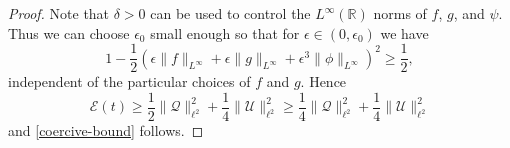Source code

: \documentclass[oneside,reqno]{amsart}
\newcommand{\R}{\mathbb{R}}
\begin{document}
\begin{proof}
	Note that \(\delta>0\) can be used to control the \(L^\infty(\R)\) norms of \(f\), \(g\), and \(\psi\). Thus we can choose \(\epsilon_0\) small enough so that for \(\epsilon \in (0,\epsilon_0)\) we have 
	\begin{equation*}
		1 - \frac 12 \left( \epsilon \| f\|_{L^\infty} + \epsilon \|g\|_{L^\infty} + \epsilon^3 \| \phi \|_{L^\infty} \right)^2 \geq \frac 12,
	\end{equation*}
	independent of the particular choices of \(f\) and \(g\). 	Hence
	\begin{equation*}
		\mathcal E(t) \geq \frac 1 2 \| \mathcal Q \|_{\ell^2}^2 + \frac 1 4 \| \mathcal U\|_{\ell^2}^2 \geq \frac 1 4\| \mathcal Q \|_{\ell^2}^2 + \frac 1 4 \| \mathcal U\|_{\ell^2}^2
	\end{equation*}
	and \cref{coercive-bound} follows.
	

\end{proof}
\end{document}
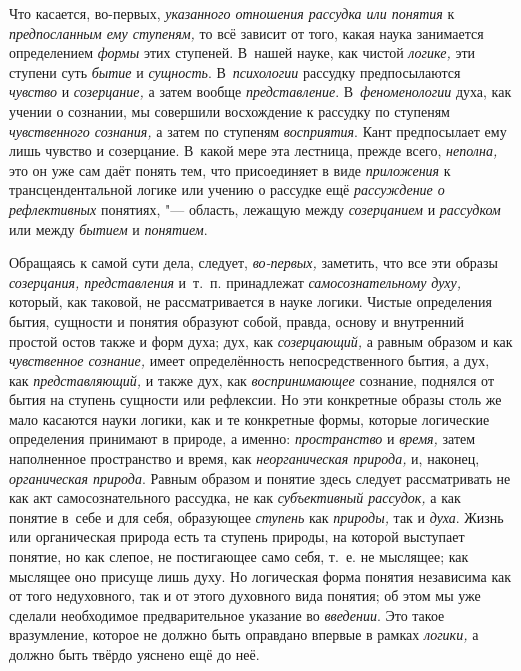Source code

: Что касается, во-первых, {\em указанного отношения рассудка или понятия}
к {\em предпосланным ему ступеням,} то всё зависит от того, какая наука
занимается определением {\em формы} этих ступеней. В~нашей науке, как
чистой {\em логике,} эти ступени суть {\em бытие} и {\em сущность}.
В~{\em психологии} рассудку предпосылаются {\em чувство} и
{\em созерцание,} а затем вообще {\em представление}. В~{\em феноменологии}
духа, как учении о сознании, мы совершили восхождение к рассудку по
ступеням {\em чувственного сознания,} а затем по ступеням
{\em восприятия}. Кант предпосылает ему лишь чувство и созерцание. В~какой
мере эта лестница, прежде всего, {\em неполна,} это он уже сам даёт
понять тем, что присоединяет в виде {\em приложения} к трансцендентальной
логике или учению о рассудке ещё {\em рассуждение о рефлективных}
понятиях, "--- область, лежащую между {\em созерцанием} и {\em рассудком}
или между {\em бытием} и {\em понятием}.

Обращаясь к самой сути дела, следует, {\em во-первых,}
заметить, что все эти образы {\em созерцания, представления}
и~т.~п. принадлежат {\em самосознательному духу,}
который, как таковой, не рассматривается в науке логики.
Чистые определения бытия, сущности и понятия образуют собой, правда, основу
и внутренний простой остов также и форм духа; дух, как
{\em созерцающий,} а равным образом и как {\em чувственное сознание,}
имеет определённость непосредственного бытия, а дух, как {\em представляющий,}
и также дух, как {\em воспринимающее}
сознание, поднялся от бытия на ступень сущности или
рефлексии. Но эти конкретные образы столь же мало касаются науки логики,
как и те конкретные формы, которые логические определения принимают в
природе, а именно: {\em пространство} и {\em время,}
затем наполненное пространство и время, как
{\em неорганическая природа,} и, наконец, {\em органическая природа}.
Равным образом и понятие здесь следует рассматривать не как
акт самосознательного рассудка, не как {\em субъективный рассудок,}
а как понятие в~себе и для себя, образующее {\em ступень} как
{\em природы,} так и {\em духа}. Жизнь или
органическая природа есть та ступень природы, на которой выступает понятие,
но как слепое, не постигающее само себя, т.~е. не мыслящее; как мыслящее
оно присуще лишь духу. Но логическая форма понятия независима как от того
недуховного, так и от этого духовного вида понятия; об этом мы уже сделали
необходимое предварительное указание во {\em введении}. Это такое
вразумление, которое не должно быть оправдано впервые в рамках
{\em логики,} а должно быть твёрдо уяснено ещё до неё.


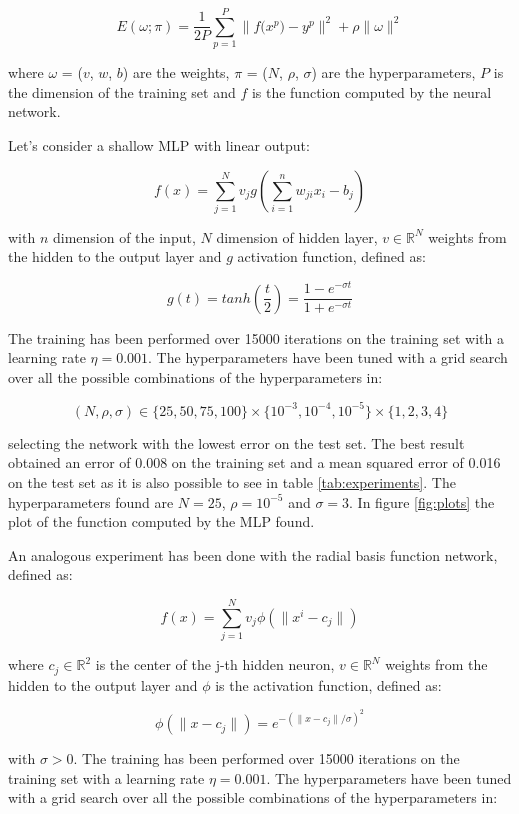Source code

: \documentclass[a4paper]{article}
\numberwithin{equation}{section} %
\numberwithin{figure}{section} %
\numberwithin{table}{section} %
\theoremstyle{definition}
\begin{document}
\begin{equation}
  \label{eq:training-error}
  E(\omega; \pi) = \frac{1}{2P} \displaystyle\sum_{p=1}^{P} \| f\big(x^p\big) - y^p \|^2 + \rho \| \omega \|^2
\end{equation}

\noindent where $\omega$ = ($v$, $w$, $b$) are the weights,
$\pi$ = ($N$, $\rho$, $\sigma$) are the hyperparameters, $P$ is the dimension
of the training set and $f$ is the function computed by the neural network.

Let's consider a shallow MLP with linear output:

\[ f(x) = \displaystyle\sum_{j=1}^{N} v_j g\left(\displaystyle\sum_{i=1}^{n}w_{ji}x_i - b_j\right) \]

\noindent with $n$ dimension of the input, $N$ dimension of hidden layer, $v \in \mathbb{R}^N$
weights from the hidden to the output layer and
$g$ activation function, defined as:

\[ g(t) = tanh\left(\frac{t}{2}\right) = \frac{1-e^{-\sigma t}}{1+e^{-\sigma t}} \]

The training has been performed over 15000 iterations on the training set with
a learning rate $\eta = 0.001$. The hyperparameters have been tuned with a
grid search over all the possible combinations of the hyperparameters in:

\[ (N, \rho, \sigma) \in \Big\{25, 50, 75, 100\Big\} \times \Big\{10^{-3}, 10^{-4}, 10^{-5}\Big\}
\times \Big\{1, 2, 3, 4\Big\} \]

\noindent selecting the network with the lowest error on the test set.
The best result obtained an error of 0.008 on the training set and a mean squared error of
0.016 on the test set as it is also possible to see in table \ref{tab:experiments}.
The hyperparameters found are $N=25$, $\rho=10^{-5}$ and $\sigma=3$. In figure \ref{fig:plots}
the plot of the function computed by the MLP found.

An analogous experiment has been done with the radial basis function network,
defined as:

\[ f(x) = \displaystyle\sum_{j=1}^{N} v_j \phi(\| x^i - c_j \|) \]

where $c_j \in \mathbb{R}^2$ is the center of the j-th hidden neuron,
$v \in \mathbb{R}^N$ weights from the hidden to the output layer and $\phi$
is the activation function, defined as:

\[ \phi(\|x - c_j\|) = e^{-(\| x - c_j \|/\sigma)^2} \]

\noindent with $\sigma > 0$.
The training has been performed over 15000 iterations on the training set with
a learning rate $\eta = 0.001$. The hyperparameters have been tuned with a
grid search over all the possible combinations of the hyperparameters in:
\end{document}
━━━
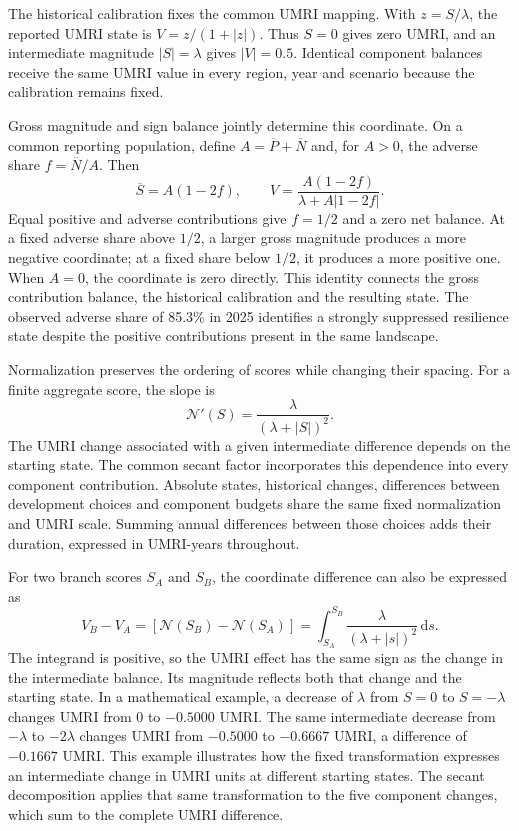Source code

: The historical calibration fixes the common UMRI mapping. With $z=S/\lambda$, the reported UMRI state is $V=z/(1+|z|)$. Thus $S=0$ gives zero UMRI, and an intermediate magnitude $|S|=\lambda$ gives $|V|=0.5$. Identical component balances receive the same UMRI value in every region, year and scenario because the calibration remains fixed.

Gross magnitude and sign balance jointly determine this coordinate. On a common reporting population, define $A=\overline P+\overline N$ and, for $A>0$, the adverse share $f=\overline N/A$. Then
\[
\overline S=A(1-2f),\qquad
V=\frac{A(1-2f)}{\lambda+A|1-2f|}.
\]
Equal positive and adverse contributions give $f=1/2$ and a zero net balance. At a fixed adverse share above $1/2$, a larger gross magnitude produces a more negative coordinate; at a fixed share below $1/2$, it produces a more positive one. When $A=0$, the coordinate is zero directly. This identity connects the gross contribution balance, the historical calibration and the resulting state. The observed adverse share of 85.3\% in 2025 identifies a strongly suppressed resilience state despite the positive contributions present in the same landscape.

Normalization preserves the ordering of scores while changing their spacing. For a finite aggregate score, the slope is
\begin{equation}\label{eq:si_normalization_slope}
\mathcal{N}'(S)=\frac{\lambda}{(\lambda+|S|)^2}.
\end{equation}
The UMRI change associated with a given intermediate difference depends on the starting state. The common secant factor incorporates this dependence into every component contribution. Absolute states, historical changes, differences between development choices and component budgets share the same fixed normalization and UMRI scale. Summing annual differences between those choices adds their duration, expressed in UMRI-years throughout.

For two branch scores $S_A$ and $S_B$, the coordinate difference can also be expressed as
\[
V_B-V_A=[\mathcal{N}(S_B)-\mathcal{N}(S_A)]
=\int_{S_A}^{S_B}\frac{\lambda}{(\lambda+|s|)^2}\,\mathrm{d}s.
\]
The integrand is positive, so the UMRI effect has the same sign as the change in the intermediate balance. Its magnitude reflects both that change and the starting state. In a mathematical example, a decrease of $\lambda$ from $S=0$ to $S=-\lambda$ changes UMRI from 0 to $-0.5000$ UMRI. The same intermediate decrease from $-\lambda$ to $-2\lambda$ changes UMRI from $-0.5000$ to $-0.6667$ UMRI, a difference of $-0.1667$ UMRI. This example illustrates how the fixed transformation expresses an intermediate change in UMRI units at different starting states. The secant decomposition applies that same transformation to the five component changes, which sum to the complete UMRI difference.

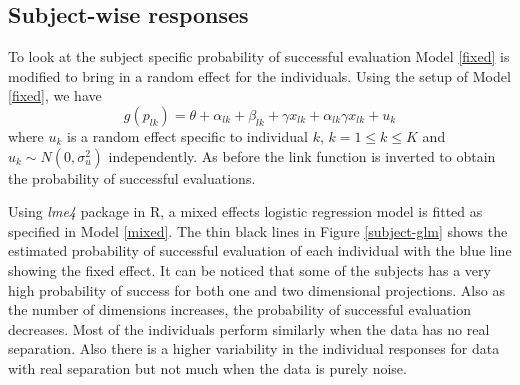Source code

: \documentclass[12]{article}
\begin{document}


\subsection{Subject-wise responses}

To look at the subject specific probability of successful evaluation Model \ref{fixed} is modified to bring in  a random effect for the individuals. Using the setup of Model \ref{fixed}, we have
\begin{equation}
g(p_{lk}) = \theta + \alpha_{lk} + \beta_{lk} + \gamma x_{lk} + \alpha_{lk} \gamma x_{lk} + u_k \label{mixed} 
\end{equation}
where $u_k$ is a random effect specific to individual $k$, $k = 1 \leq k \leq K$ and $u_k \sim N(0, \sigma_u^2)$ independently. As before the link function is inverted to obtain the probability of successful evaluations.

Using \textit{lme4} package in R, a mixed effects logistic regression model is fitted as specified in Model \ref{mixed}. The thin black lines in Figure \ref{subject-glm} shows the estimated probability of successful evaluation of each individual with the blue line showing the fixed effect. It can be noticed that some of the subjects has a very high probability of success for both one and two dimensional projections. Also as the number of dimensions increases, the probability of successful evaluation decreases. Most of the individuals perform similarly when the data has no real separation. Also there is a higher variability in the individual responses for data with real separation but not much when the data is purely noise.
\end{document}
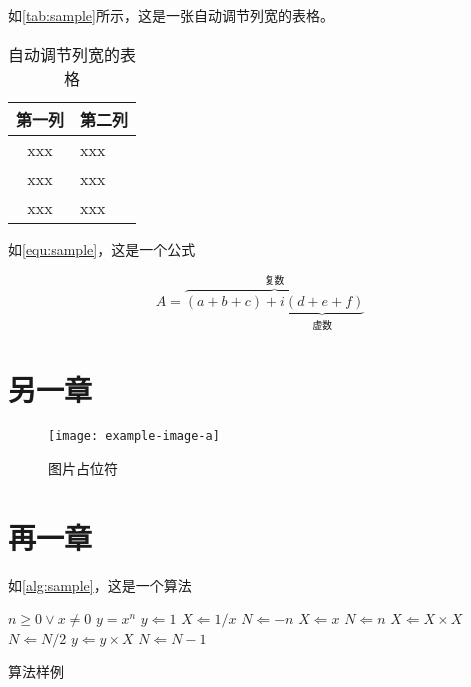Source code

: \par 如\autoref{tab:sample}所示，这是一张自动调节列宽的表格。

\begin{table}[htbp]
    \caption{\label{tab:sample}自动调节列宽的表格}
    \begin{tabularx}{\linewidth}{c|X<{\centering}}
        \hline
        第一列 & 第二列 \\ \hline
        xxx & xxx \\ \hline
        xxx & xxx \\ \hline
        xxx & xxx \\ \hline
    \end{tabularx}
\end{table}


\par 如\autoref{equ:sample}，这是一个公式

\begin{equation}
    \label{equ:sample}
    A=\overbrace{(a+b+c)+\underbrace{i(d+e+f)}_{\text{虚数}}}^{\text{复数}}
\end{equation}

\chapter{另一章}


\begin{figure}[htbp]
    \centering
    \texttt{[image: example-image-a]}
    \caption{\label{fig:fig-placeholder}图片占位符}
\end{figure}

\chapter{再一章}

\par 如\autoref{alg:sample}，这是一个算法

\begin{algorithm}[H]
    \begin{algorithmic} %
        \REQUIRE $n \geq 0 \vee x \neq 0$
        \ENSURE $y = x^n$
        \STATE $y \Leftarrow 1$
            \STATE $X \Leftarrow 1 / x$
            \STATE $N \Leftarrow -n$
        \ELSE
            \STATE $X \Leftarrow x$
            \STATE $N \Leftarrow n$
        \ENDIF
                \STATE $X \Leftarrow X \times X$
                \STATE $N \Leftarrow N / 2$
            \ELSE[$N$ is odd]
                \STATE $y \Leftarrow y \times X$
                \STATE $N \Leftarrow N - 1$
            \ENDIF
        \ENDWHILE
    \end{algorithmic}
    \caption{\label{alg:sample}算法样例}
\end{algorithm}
━━━
§ **Work order**
Search the listing above for the string "caption" and return each line it appears on.

§ **Output**
    \caption{\label{tab:sample}自动调节列宽的表格}
    \caption{\label{fig:fig-placeholder}图片占位符}
    \caption{\label{alg:sample}算法样例}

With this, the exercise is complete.